Moore ha a cuore le questioni che riflettono la propria identità culturale, come l’introduzione di personaggi afroamericani. Raccontando la genesi di Falcon in Capitan America: The Winter Soldier dice: «Volevamo un personaggio che potesse stare al passo con Capitan America, non esserne subordinato. Dare ai ragazzi degli eroi che riflettano le loro esperienze è importante. E trattare questi personaggi con lo stesso livello di rispetto verso la storia come fossero i Capitan America o gli Iron Man del mondo è molto importante».

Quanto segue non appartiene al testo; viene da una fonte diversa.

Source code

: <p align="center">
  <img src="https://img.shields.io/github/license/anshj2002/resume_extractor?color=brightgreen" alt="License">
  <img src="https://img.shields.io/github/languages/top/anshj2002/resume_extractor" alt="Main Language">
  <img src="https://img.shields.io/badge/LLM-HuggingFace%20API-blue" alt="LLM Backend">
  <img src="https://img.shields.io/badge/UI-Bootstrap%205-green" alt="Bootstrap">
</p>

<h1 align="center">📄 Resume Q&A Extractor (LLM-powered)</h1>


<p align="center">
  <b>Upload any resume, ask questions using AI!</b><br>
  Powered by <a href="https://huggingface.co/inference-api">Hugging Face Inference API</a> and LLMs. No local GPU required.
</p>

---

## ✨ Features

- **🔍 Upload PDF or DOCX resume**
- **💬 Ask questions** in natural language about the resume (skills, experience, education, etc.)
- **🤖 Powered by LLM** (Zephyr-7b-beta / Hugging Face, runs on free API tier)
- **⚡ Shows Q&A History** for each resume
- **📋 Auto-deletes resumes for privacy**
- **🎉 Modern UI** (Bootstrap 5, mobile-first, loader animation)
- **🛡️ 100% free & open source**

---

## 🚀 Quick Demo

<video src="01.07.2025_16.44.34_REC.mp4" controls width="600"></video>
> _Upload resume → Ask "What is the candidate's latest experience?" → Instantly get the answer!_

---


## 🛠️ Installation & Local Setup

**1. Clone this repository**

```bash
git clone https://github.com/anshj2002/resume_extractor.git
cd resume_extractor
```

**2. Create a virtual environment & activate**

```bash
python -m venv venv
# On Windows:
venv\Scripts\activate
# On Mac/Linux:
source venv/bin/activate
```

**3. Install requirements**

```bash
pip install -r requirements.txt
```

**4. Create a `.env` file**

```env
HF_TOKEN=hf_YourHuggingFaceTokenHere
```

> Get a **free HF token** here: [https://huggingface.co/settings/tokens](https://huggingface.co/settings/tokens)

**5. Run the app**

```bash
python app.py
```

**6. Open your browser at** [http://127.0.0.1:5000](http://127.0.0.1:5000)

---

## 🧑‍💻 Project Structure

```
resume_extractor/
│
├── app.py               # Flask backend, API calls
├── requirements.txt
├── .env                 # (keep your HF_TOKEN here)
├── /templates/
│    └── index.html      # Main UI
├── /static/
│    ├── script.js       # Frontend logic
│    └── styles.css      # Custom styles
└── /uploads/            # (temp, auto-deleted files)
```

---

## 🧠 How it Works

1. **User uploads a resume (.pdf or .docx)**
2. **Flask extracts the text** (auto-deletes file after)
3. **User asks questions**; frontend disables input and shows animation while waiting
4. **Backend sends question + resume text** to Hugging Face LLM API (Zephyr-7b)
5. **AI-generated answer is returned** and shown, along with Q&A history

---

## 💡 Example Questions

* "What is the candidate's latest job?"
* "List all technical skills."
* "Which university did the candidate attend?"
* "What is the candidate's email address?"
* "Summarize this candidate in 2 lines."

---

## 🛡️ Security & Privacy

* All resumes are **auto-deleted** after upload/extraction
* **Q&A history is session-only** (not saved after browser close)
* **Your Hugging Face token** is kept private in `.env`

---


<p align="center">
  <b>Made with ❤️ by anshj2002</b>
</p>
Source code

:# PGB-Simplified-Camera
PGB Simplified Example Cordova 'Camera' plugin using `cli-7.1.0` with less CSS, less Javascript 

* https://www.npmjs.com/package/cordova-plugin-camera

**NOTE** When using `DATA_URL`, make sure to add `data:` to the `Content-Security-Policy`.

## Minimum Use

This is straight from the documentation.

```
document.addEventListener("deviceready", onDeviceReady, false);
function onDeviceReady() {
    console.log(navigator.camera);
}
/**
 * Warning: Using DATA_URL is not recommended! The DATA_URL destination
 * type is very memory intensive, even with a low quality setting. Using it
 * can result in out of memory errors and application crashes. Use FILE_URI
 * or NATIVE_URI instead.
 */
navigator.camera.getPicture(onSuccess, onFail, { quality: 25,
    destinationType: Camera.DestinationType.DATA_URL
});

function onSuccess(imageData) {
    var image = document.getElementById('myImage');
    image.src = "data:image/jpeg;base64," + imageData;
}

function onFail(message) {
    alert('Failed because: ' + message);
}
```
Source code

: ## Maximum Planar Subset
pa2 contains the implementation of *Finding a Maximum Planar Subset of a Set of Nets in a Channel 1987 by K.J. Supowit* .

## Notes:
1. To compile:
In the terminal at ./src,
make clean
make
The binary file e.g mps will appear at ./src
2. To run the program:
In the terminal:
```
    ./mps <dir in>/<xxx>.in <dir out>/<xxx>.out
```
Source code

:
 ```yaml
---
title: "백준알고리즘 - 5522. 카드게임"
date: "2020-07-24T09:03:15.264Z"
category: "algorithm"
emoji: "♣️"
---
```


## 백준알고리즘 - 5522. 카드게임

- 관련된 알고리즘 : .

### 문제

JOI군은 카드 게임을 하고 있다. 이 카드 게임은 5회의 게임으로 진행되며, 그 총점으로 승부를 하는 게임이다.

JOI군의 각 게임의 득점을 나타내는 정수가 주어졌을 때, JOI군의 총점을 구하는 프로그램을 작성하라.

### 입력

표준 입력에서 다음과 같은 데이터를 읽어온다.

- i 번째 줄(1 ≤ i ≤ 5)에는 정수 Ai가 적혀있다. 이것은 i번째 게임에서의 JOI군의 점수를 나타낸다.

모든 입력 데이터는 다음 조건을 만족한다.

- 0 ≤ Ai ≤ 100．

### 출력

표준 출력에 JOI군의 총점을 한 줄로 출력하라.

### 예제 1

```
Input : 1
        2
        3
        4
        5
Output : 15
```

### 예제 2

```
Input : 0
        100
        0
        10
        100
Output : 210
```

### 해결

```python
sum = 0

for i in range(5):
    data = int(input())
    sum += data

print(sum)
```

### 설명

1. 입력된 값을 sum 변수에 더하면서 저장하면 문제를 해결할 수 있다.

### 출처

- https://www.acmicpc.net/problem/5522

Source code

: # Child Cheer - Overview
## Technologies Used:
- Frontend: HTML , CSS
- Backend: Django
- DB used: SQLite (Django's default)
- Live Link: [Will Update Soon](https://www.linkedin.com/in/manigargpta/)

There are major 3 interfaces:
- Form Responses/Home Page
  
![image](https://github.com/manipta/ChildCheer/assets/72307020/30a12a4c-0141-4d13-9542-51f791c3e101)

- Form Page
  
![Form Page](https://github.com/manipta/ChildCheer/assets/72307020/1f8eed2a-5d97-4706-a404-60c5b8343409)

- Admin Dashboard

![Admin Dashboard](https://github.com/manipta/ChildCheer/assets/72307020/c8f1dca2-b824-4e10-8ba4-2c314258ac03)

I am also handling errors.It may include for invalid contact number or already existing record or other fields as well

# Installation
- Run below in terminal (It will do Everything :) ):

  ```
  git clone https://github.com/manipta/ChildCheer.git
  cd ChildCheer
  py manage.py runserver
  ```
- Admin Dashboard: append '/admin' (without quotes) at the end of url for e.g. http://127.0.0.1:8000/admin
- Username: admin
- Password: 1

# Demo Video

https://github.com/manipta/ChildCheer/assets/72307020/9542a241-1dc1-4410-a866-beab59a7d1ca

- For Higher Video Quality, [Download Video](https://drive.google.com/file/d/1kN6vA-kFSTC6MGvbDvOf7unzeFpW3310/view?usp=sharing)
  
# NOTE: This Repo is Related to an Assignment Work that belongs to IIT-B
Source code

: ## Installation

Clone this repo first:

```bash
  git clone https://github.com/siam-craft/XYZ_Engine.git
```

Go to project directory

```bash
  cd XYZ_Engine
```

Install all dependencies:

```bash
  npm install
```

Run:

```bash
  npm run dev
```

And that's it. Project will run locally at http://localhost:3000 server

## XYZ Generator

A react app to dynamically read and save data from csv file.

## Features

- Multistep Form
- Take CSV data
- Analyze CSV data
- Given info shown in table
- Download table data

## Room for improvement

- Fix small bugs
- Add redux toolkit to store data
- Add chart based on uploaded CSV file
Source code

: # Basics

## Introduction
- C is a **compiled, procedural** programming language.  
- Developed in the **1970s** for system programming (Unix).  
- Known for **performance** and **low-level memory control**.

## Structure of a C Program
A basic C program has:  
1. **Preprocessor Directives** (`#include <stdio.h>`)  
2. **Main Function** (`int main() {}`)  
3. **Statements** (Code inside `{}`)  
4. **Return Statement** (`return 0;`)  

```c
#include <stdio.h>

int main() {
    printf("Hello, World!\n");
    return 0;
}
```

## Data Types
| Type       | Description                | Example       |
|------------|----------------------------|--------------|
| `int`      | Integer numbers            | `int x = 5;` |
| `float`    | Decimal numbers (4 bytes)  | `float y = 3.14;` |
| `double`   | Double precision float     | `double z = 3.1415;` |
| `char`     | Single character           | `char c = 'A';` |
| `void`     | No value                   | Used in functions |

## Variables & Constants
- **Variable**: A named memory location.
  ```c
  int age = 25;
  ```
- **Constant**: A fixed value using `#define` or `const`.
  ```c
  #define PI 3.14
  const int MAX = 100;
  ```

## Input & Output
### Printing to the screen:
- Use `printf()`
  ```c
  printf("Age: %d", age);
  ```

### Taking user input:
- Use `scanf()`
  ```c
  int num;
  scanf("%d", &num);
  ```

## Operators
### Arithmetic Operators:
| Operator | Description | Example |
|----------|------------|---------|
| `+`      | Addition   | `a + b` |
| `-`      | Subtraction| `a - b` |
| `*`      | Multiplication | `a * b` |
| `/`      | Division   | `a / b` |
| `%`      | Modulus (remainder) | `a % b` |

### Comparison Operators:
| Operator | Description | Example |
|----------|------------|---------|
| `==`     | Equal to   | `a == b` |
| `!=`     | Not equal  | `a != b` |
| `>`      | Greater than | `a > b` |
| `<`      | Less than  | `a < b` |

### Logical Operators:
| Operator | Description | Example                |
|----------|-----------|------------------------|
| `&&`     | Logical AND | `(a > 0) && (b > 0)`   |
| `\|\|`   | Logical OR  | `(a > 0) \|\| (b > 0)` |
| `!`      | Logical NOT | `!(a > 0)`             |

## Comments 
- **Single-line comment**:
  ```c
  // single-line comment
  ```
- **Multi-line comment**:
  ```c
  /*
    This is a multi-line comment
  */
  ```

«È difficile fare un film che si regga in piedi da solo», spiega Moore, che per convincere Feige a procedere con Black Panther gli ha propsto di inserirlo in Civil War. «Se riuscissimo a lanciarlo nel contesto di una storia più grande, ci sarebbe una possibilità». Che il pubblico non conosca il personaggio è solo uno dei non-problemi che Moore sta affrontando. «Quando abbiamo parlato di introdurre Falcon, che era un personaggio che amavano da ragazzino, gli sceneggiatori mi hanno detto: “Ah, sì? Alla gente piace Falcon?”». Pur con un budget meno faraonico (o almeno si suppone, visto che anche Ant-Man è costato molto meno rispetto ai film sui Vendicatori), per definirsi un successo ci sarà bisogno degli introiti internazionali. «Come si supera il pregiudizio che i film con un cast afroamericano non incassano bene nei mercati chiave?» gli hanno chiesto. «Sì, c’è pressione sul film perché esiste un tradizione di prodotti che non hanno funzionato al livello di altri film. Ma il marchio Marvel trascende ogni trepidazione».

Sembrano dimostrare questa tesi i successi degli ignoti Ant-Man e Guardiani della Galassia, anche se per ammissione di Moore stesso, ciò che davvero conta è una storia raccontata bene, e il fattore etnico non dovrebbe costituire un problema: «Il pubblico è più progressista di quanto si pensi. Non guarda Fast and Furious pensando “Aspetta un secondo, ci sono un sacco di minoranze in questo film!”. Non importa a nessuno. Vogliono solo le macchine».